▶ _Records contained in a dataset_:
%%

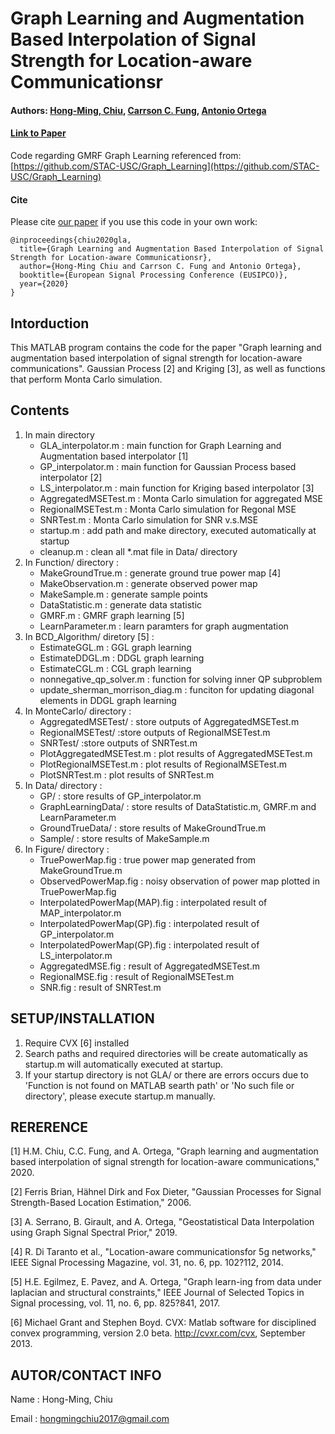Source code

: # Graph Learning and Augmentation Based Interpolation of Signal Strength for Location-aware Communicationsr
#### Authors: [Hong-Ming, Chiu](https://github.com/Hong-Ming), [Carrson C. Fung](https://mcube.nctu.edu.tw/~cfung/), [Antonio Ortega](https://viterbi.usc.edu/directory/faculty/Ortega/Antonio)
#### [Link to Paper](https://www.eurasip.org/Proceedings/Eusipco/Eusipco2020/pdfs/0002150.pdf)
Code regarding GMRF Graph Learning referenced from: [https://github.com/STAC-USC/Graph_Learning](https://github.com/STAC-USC/Graph_Learning)
#### Cite
Please cite [our paper](https://www.eurasip.org/Proceedings/Eusipco/Eusipco2020/pdfs/0002150.pdf) if you use this code in your own work:

```
@inproceedings{chiu2020gla,
  title={Graph Learning and Augmentation Based Interpolation of Signal Strength for Location-aware Communicationsr},
  author={Hong-Ming Chiu and Carrson C. Fung and Antonio Ortega},
  booktitle={European Signal Processing Conference (EUSIPCO)},
  year={2020}
}
```

## Intorduction
This MATLAB program contains the code for the paper "Graph learning and augmentation based interpolation of signal strength for location-aware communications".  Gaussian Process [2] and Kriging [3], as well as functions that perform Monta Carlo simulation.

## Contents
1. In main directory
    - GLA_interpolator.m : main function for Graph Learning and Augmentation based interpolator [1]
    - GP_interpolator.m : main function for Gaussian Process based interpolator [2]
    - LS_interpolator.m : main function for Kriging based interpolator [3]
    - AggregatedMSETest.m : Monta Carlo simulation for aggregated MSE
    - RegionalMSETest.m : Monta Carlo simulation for Regonal MSE
    - SNRTest.m : Monta Carlo simulation for SNR v.s.MSE
    - startup.m : add path and make directory, executed automatically at startup
    - cleanup.m : clean all *.mat file in Data/ directory
2. In Function/ directory : 
    - MakeGroundTrue.m : generate ground true power map [4]
    - MakeObservation.m : generate observed power map
    - MakeSample.m : generate sample points
    - DataStatistic.m : generate data statistic
    - GMRF.m : GMRF graph learning [5]
    - LearnParameter.m : learn paramters for graph augmentation
3. In BCD_Algorithm/ diretory [5] : 
    - EstimateGGL.m : GGL graph learning
    - EstimateDDGL.m : DDGL graph learning
    - EstimateCGL.m : CGL graph learning
    - nonnegative_qp_solver.m : function for solving inner QP subproblem
    - update_sherman_morrison_diag.m : funciton for updating diagonal elements in DDGL graph learning
4. In MonteCarlo/ directory : 
    - AggregatedMSETest/ : store outputs of AggregatedMSETest.m
    - RegionalMSETest/ :store outputs of RegionalMSETest.m
    - SNRTest/ :store outputs of SNRTest.m
    - PlotAggregatedMSETest.m : plot results of AggregatedMSETest.m
    - PlotRegionalMSETest.m : plot results of RegionalMSETest.m
    - PlotSNRTest.m : plot results of SNRTest.m
5. In Data/ directory :
    - GP/ : store results of GP_interpolator.m
    - GraphLearningData/ : store results of DataStatistic.m, GMRF.m and LearnParameter.m
    - GroundTrueData/ : store results of MakeGroundTrue.m
    - Sample/ : store results of MakeSample.m
6. In Figure/ directory :
    - TruePowerMap.fig : true power map generated from MakeGroundTrue.m
    - ObservedPowerMap.fig : noisy observation of power map plotted in TruePowerMap.fig
    - InterpolatedPowerMap(MAP).fig : interpolated result of MAP_interpolator.m
    - InterpolatedPowerMap(GP).fig : interpolated result of GP_interpolator.m
    - InterpolatedPowerMap(GP).fig : interpolated result of LS_interpolator.m
    - AggregatedMSE.fig : result of AggregatedMSETest.m
    - RegionalMSE.fig : result of RegionalMSETest.m
    - SNR.fig : result of SNRTest.m
## SETUP/INSTALLATION
1. Require CVX [6] installed
2. Search paths and required directories will be create automatically as
   startup.m will automatically executed at startup.
3. If your startup directory is not GLA/ or there are errors occurs due to 
   'Function is not found on MATLAB searth path' or 'No such file or directory',
   please execute startup.m manually.
        
## RERERENCE
[1] H.M. Chiu, C.C. Fung, and A. Ortega, "Graph learning and augmentation based interpolation of signal strength for location-aware communications," 2020.
    
[2] Ferris Brian, Hähnel Dirk and Fox Dieter, "Gaussian Processes for Signal Strength-Based Location Estimation," 2006.
    
[3] A. Serrano, B. Girault, and A. Ortega, "Geostatistical Data Interpolation using Graph Signal Spectral Prior," 2019.
    
[4] R. Di Taranto et al., "Location-aware communicationsfor 5g networks," IEEE Signal Processing Magazine, vol. 31, no. 6, pp. 102?112, 2014.
    
[5] H.E. Egilmez, E. Pavez, and A. Ortega, "Graph learn-ing from data under laplacian and structural constraints," IEEE Journal of Selected Topics in Signal processing, vol. 11, no. 6, pp. 825?841, 2017.
    
[6] Michael Grant and Stephen Boyd. CVX: Matlab software for disciplined convex programming, version 2.0 beta. http://cvxr.com/cvx, September 2013.
    
## AUTOR/CONTACT INFO
Name  : Hong-Ming, Chiu

Email : hongmingchiu2017@gmail.com

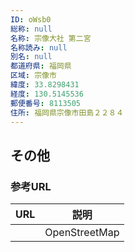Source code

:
 ```yaml
---
ID: oWsb0
総称: null
名称: 宗像大社 第二宮
名称読み: null
別名: null
都道府県: 福岡県
区域: 宗像市
緯度: 33.8298431
経度: 130.5145536
郵便番号: 8113505
住所: 福岡県宗像市田島２２８４
---
```


## その他

### 参考URL

| URL | 説明          |
| --- | ------------- |
|     | OpenStreetMap |
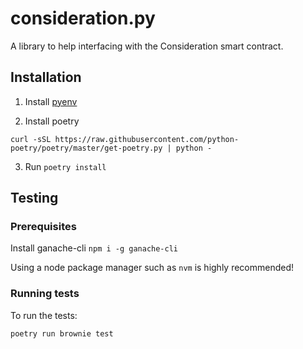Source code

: # consideration.py

A library to help interfacing with the Consideration smart contract.

## Installation

1. Install [pyenv](https://github.com/pyenv/pyenv)

2. Install poetry

```
curl -sSL https://raw.githubusercontent.com/python-poetry/poetry/master/get-poetry.py | python -
```

3. Run `poetry install`

## Testing

### Prerequisites

Install ganache-cli `npm i -g ganache-cli`

Using a node package manager such as `nvm` is highly recommended!

### Running tests

To run the tests:

```
poetry run brownie test
```
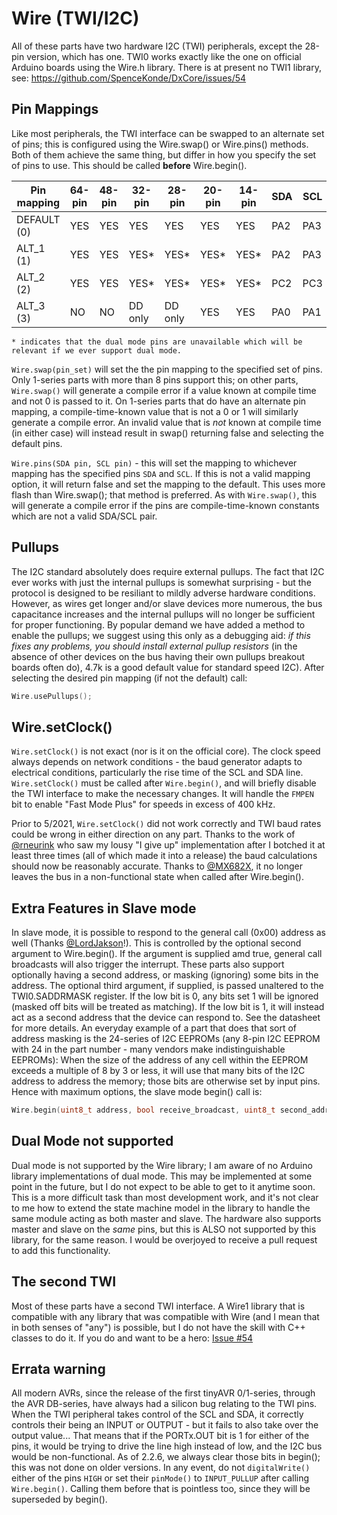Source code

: # Wire (TWI/I2C)
All of these parts have two hardware I2C (TWI) peripherals, except the 28-pin version, which has one. TWI0 works exactly like the one on official Arduino boards using the Wire.h library. There is at present no TWI1 library, see: https://github.com/SpenceKonde/DxCore/issues/54

## Pin Mappings
Like most peripherals, the TWI interface can be swapped to an alternate set of pins; this is configured using the Wire.swap() or Wire.pins() methods. Both of them achieve the same thing, but differ in how you specify the set of pins to use. This should be called **before** Wire.begin().


| Pin mapping | 64-pin | 48-pin | 32-pin  | 28-pin  | 20-pin | 14-pin | SDA | SCL | Dual SDA | Dual SCL |
|-------------|--------|--------|---------|---------|--------|--------|-----|-----|----------|----------|
| DEFAULT (0) |  YES   |  YES   |   YES   |   YES   |  YES   |  YES   | PA2 | PA3 | PC2      | PC3      |
| ALT_1   (1) |  YES   |  YES   |   YES*  |   YES*  |  YES*  |  YES*  | PA2 | PA3 | PC6      | PC7      |
| ALT_2   (2) |  YES   |  YES   |   YES*  |   YES*  |  YES*  |  YES*  | PC2 | PC3 | PC6      | PC7      |
| ALT_3   (3) |  NO    |  NO    | DD only | DD only |  YES   |  YES   | PA0 | PA1 | PC2      | PC3      |

`* indicates that the dual mode pins are unavailable which will be relevant if we ever support dual mode. `

`Wire.swap(pin_set)` will set the the pin mapping to the specified set of pins. Only 1-series parts with more than 8 pins support this; on other parts,  `Wire.swap()` will generate a compile error if a value known at compile time and not 0 is passed to it. On 1-series parts that do have an alternate pin mapping, a compile-time-known value that is not a 0 or 1 will similarly generate a compile error. An invalid value that is *not* known at compile time (in either case) will instead result in swap() returning false and selecting the default pins.

`Wire.pins(SDA pin, SCL pin)` - this will set the mapping to whichever mapping has the specified pins `SDA` and `SCL`. If this is not a valid mapping option, it will return false and set the mapping to the default. This uses more flash than Wire.swap(); that method is preferred. As with `Wire.swap()`, this will generate a compile error if the pins are compile-time-known constants which are not a valid SDA/SCL pair.

## Pullups
The I2C standard absolutely does require external pullups. The fact that I2C ever works with just the internal pullups is somewhat surprising - but the protocol is designed to be resiliant to mildly adverse hardware conditions. However, as wires get longer and/or slave devices more numerous, the bus capacitance increases and the internal pullups will no longer be sufficient for proper functioning. By popular demand we have added a method to enable the pullups; we suggest using this only as a debugging aid: *if this fixes any problems, you should install external pullup resistors* (in the absence of other devices on the bus having their own pullups breakout boards often do), 4.7k is a good default value for standard speed I2C). After selecting the desired pin mapping (if not the default) call:
```c++
Wire.usePullups();
```

## Wire.setClock()
`Wire.setClock()` is not exact (nor is it on the official core). The clock speed always depends on network conditions - the baud generator adapts to electrical conditions, particularly the rise time of the SCL and SDA line. `Wire.setClock()` must be called after `Wire.begin()`, and will briefly disable the TWI interface to make the necessary changes. It will handle the `FMPEN` bit to enable "Fast Mode Plus" for speeds in excess of 400 kHz.

Prior to 5/2021, `Wire.setClock()` did not work correctly and TWI baud rates could be wrong in either direction on any part. Thanks to the work of [@rneurink](https://github.com/rneurink) who saw my lousy "I give up" implementation after I botched it at least three times (all of which made it into a release) the baud calculations should now be reasonably accurate. Thanks to [@MX682X](https://github.com/MX682X), it no longer leaves the bus in a non-functional state when called after Wire.begin().

## Extra Features in Slave mode
In slave mode, it is  possible to respond to the general call (0x00) address as well (Thanks [@LordJakson](https://github.com/LordJakson)!). This is controlled by the optional second argument to Wire.begin(). If the argument is supplied amd true, general call broadcasts will also trigger the interrupt. These parts also support optionally having a second address, or masking (ignoring) some bits in the address. The optional third argument, if supplied, is passed unaltered to the TWI0.SADDRMASK register. If the low bit is 0, any bits set 1 will be ignored (masked off bits will be treated as matching). If the low bit is 1, it will instead act as a second address that the device can respond to. See the datasheet for more details. An everyday example of a part that does that sort of address masking is the 24-series of I2C EEPROMs (any 8-pin I2C EEPROM with 24 in the part number - many vendors make indistinguishable EEPROMs): When the size of the address of any cell within the EEPROM exceeds a multiple of 8 by 3 or less, it will use that many bits of the I2C address to address the memory; those bits are otherwise set by input pins. Hence with maximum options, the slave mode begin() call is:
```c++
Wire.begin(uint8_t address, bool receive_broadcast, uint8_t second_address)
```

## Dual Mode not supported
Dual mode is not supported by the Wire library; I am aware of no Arduino library implementations of dual mode. This may be implemented at some point in the future, but I do not expect to be able to get to it anytime soon. This is a more difficult task than most development work, and it's not clear to me how to extend the state machine model in the library to handle the same module acting as both master and slave. The hardware also supports master and slave on the *same* pins, but this is ALSO not supported by this library, for the same reason. I would be overjoyed to receive a pull request to add this functionality.

## The second TWI
Most of these parts have a second TWI interface. A Wire1 library that is compatible with any library that was compatible with Wire (and I mean that in both senses of "any") is possible, but I do not have the skill with C++ classes to do it. If you do and want to be a hero: [Issue #54](https://github.com/SpenceKonde/DxCore/issues/54)


## Errata warning
All modern AVRs, since the release of the first tinyAVR 0/1-series, through the AVR DB-series, have always had a silicon bug relating to the TWI pins. When the TWI peripheral takes control of the SCL and SDA, it correctly controls their being an INPUT or OUTPUT - but it fails to also take over the output value... That means that if the PORTx.OUT bit is 1 for either of the pins, it would be trying to drive the line high instead of low, and the I2C bus would be non-functional. As of 2.2.6, we always clear those bits in begin(); this was not done on older versions. In any event, do not `digitalWrite()` either of the pins  `HIGH` or set their `pinMode()` to `INPUT_PULLUP` after calling `Wire.begin()`. Calling them before that is pointless too, since they will be superseded by begin().
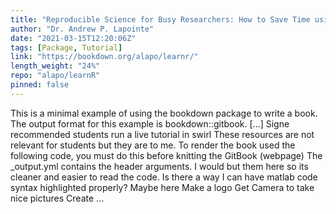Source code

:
 ```yaml
---
title: "Reproducible Science for Busy Researchers: How to Save Time using Literate Programming"
author: "Dr. Andrew P. Lapointe"
date: "2021-03-15T12:20:06Z"
tags: [Package, Tutorial]
link: "https://bookdown.org/alapo/learnr/"
length_weight: "24%"
repo: "alapo/learnR"
pinned: false
---
```


This is a minimal example of using the bookdown package to write a book. The output format for this example is bookdown::gitbook. [...] Signe recommended students run a live tutorial in swirl These resources are not relevant for students but they are to me. To render the book used the following code, you must do this before knitting the GitBook (webpage) The _output.yml contains the header arguments. I would but them here so its cleaner and easier to read the code. Is there a way I can have matlab code syntax highlighted properly? Maybe here Make a logo Get Camera to take nice pictures Create  ...
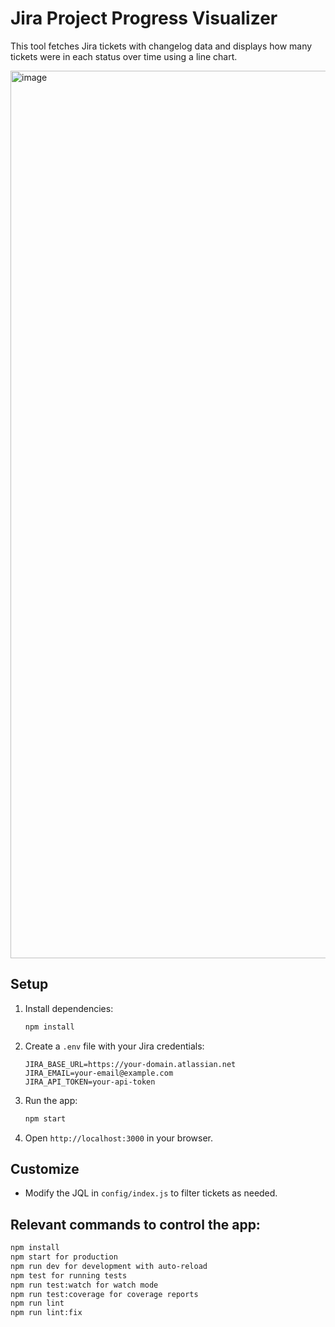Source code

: # Jira Project Progress Visualizer

This tool fetches Jira tickets with changelog data and displays how many tickets were in each status over time using a line chart.

<img width="1420" alt="image" src="https://github.com/user-attachments/assets/a4dd4e18-a36a-4827-aa7f-7f0c8438da5e" />


## Setup
1. Install dependencies:
   ```bash
   npm install
   ```
2. Create a `.env` file with your Jira credentials:
   ```env
   JIRA_BASE_URL=https://your-domain.atlassian.net
   JIRA_EMAIL=your-email@example.com
   JIRA_API_TOKEN=your-api-token
   ```
3. Run the app:
   ```bash
   npm start
   ```
4. Open `http://localhost:3000` in your browser.

## Customize
- Modify the JQL in `config/index.js` to filter tickets as needed.



## Relevant commands to control the app:
```bash
npm install
npm start for production
npm run dev for development with auto-reload
npm test for running tests
npm run test:watch for watch mode
npm run test:coverage for coverage reports
npm run lint
npm run lint:fix
```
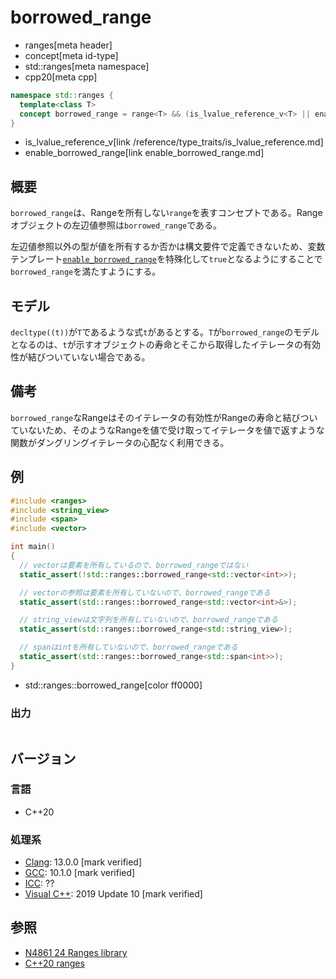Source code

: # borrowed_range
* ranges[meta header]
* concept[meta id-type]
* std::ranges[meta namespace]
* cpp20[meta cpp]

```cpp
namespace std::ranges {
  template<class T>
  concept borrowed_range = range<T> && (is_lvalue_reference_v<T> || enable_borrowed_range<remove_cvref_t<T>>);
}
```
* is_lvalue_reference_v[link /reference/type_traits/is_lvalue_reference.md]
* enable_borrowed_range[link enable_borrowed_range.md]

## 概要
`borrowed_range`は、Rangeを所有しない`range`を表すコンセプトである。Rangeオブジェクトの左辺値参照は`borrowed_range`である。

左辺値参照以外の型が値を所有するか否かは構文要件で定義できないため、変数テンプレート[`enable_borrowed_range`](enable_borrowed_range.md)を特殊化して`true`となるようにすることで`borrowed_range`を満たすようにする。

## モデル
`decltype((t))`が`T`であるような式`t`があるとする。`T`が`borrowed_range`のモデルとなるのは、`t`が示すオブジェクトの寿命とそこから取得したイテレータの有効性が結びついていない場合である。

## 備考
`borrowed_range`なRangeはそのイテレータの有効性がRangeの寿命と結びついていないため、そのようなRangeを値で受け取ってイテレータを値で返すような関数がダングリングイテレータの心配なく利用できる。

## 例
```cpp example
#include <ranges>
#include <string_view>
#include <span>
#include <vector>

int main()
{
  // vectorは要素を所有しているので、borrowed_rangeではない
  static_assert(!std::ranges::borrowed_range<std::vector<int>>);

  // vectorの参照は要素を所有していないので、borrowed_rangeである
  static_assert(std::ranges::borrowed_range<std::vector<int>&>);

  // string_viewは文字列を所有していないので、borrowed_rangeである
  static_assert(std::ranges::borrowed_range<std::string_view>);

  // spanはintを所有していないので、borrowed_rangeである
  static_assert(std::ranges::borrowed_range<std::span<int>>);
}
```
* std::ranges::borrowed_range[color ff0000]

### 出力
```
```

## バージョン
### 言語
- C++20

### 処理系
- [Clang](/implementation.md#clang): 13.0.0 [mark verified]
- [GCC](/implementation.md#gcc): 10.1.0 [mark verified]
- [ICC](/implementation.md#icc): ??
- [Visual C++](/implementation.md#visual_cpp): 2019 Update 10 [mark verified]

## 参照
- [N4861 24 Ranges library](https://timsong-cpp.github.io/cppwp/n4861/ranges)
- [C++20 ranges](https://techbookfest.org/product/5134506308665344)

%%

▶ _TASK TO COMPLETE_:
The lines above starting at the one that contains "Most of these" and ending at the one that contains "## Errata warning" must be transcribed exactly, and no other lines may appear.

▶ _EXERCISE RESULT_:
Most of these parts have a second TWI interface. A Wire1 library that is compatible with any library that was compatible with Wire (and I mean that in both senses of "any") is possible, but I do not have the skill with C++ classes to do it. If you do and want to be a hero: [Issue #54](https://github.com/SpenceKonde/DxCore/issues/54)


## Errata warning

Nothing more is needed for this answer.